Nadie quería a la apache paralítica. Hasta que el vaquero dijo: ‘Ella ahora es mía’.

Era un día caluroso de verano en el desierto de Arizona, donde el sol caía sobre la tierra como hierro fundido, abrasando todo a su paso. En medio de la nada, junto a un cactus seco, yacía una mujer apache. Su cuerpo estaba marcado por el sufrimiento; sus piernas, ahora inútiles debido a la herida que le había destrozado la columna, no podían moverse. Su nombre era San, y su propia tribu la había dejado para morir. La misma tribu que, en otro tiempo, había sido su familia. Ahora, ella era una carga que debía ser abandonada en el desierto, donde los débiles no sobrevivían.

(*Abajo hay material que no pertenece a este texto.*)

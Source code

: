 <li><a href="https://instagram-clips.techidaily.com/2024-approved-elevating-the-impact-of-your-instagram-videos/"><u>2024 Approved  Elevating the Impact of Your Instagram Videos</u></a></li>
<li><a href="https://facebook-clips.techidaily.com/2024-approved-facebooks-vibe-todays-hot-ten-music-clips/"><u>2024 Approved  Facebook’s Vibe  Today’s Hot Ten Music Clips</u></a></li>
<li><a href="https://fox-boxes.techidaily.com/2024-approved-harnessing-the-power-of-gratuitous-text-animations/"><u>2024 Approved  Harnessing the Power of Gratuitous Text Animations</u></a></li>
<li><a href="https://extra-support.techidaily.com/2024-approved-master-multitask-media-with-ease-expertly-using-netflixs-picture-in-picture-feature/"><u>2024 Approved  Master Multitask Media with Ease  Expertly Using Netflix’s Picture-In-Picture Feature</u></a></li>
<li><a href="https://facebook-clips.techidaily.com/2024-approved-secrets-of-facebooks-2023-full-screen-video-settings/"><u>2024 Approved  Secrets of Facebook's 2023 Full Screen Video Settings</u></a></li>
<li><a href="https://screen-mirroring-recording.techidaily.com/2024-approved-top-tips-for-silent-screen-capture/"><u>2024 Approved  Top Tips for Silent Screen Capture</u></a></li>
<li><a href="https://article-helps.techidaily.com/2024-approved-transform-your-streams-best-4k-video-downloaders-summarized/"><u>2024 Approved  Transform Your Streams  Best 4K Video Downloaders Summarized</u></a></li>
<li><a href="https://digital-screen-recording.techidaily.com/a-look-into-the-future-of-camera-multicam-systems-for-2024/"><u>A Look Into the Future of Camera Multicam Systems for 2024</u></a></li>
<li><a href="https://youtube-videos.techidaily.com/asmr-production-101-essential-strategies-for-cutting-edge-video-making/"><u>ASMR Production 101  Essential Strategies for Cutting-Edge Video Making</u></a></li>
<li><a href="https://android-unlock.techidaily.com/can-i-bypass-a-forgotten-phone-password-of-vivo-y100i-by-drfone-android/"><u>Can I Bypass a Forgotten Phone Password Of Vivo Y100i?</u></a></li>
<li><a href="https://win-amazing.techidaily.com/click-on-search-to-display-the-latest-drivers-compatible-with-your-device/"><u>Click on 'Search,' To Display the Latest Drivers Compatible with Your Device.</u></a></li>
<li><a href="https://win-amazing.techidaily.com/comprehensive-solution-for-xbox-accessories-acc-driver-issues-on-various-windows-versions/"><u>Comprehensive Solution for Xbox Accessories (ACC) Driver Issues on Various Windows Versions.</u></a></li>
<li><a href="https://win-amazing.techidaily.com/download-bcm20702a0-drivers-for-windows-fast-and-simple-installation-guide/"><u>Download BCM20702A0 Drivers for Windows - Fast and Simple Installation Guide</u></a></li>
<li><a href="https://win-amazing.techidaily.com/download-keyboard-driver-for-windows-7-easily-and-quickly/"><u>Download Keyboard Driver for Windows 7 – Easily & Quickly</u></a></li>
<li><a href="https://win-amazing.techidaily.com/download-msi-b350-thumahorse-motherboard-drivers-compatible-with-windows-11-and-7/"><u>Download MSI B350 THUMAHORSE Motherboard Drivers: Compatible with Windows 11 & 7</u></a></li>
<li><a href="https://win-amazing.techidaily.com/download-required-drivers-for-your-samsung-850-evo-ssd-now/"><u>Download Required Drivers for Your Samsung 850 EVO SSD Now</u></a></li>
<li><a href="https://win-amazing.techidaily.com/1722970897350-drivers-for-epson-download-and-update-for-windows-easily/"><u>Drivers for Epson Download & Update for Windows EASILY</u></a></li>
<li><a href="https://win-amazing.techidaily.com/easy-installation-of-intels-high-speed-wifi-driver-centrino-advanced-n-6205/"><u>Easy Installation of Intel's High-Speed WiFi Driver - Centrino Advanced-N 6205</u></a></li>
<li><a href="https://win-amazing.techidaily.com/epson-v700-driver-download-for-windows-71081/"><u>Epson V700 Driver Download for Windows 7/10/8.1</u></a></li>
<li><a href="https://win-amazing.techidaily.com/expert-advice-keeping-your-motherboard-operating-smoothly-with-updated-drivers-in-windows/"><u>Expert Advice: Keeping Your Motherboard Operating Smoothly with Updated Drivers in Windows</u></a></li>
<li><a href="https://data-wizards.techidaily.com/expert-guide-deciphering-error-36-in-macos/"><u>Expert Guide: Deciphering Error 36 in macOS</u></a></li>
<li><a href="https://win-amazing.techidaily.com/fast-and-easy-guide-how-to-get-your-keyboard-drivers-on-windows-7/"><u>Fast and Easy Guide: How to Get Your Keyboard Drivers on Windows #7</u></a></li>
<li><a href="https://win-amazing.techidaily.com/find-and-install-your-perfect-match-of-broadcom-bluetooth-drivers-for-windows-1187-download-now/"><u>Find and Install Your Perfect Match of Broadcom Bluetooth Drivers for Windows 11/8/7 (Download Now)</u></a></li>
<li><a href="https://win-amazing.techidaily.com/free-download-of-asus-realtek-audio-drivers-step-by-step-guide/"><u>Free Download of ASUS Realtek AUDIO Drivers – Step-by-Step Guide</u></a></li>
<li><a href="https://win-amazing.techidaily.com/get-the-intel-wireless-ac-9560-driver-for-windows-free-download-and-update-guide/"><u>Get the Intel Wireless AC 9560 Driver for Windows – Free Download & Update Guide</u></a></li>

Tres días atrás, la tribu había levantado el campamento. El chamán, quien había declarado que los espíritus ya no la protegían después de la batalla contra los soldados azules, había decidido que San debía quedarse atrás. Las lágrimas no servían de nada. San, aunque herida, no lloró cuando vio alejarse las últimas siluetas de su gente. Junto a ella dejaron un odre medio vacío y un cuchillo. Sabía lo que significaba ese cuchillo: una salida honorable. Pero no, no estaba lista para usarlo. Al menos, no todavía.

Los buitres comenzaron a volar en círculos sobre ella, pero San no les temía. Observaba el cielo con desprecio, sabiendo que su destino era incierto. “Todavía respiro, hermanos negros”, murmuró, refiriéndose a las aves de rapiña. Los días comenzaron a hacerse largos, insoportables. La sed la deshidrataba, su lengua hinchada dificultaba el hablar, y las alucinaciones comenzaron a atormentar su mente. Veía a su madre, tejiéndole el cabello, a su hermano menor persiguiendo conejos, y recordaba cómo una vez había sido una joven guerrera con un arco y una gran destreza para cazar. Ahora, todo eso le parecía una vida lejana.

El tercer día, el silencio se hizo abrumador. Ni siquiera el viento se atrevía a soplar. La sed era insoportable. San tomó el cuchillo con manos temblorosas, sabiendo que este podría ser el fin. Lo observó bajo el sol abrasador, brillando como una promesa de liberación. Pero justo cuando su canto de muerte comenzaba a llenar el aire, un ruido la hizo detenerse. Cascos de caballo. Seis jinetes se acercaban, levantando polvo en el horizonte.